### SUPPLIED RECORDS:
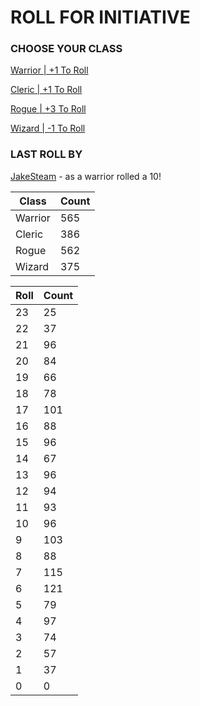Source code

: # ROLL FOR INITIATIVE
### CHOOSE YOUR CLASS

[Warrior | +1 To Roll](https://github.com/benjaminsampica/benjaminsampica/issues/new?title=roll%7Cwarrior&body=Just+click+%27Submit+new+issue%27.)

[Cleric | +1 To Roll](https://github.com/benjaminsampica/benjaminsampica/issues/new?title=roll%7Ccleric&body=Just+click+%27Submit+new+issue%27.)

[Rogue | +3 To Roll](https://github.com/benjaminsampica/benjaminsampica/issues/new?title=roll%7Crogue&body=Just+click+%27Submit+new+issue%27.)

[Wizard | -1 To Roll](https://github.com/benjaminsampica/benjaminsampica/issues/new?title=roll%7Cwizard&body=Just+click+%27Submit+new+issue%27.)
### LAST ROLL BY
[JakeSteam](https://www.github.com/JakeSteam) - as a warrior rolled a 10!

|Class|Count|
|-|-|
|Warrior|565|
|Cleric|386|
|Rogue|562|
|Wizard|375|

|Roll|Count|
|-|-|
|23|25
|22|37
|21|96
|20|84
|19|66
|18|78
|17|101
|16|88
|15|96
|14|67
|13|96
|12|94
|11|93
|10|96
|9|103
|8|88
|7|115
|6|121
|5|79
|4|97
|3|74
|2|57
|1|37
|0|0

### EXERCISE DETAILS:
Each record should be given again exactly, with no picture carried over.

### SOLUTION FOR THIS PROBLEM:
Source code

: # ROLL FOR INITIATIVE
### CHOOSE YOUR CLASS

[Warrior | +1 To Roll](https://github.com/benjaminsampica/benjaminsampica/issues/new?title=roll%7Cwarrior&body=Just+click+%27Submit+new+issue%27.)

[Cleric | +1 To Roll](https://github.com/benjaminsampica/benjaminsampica/issues/new?title=roll%7Ccleric&body=Just+click+%27Submit+new+issue%27.)

[Rogue | +3 To Roll](https://github.com/benjaminsampica/benjaminsampica/issues/new?title=roll%7Crogue&body=Just+click+%27Submit+new+issue%27.)

[Wizard | -1 To Roll](https://github.com/benjaminsampica/benjaminsampica/issues/new?title=roll%7Cwizard&body=Just+click+%27Submit+new+issue%27.)
### LAST ROLL BY
[JakeSteam](https://www.github.com/JakeSteam) - as a warrior rolled a 10!

|Class|Count|
|-|-|
|Warrior|565|
|Cleric|386|
|Rogue|562|
|Wizard|375|

|Roll|Count|
|-|-|
|23|25
|22|37
|21|96
|20|84
|19|66
|18|78
|17|101
|16|88
|15|96
|14|67
|13|96
|12|94
|11|93
|10|96
|9|103
|8|88
|7|115
|6|121
|5|79
|4|97
|3|74
|2|57
|1|37
|0|0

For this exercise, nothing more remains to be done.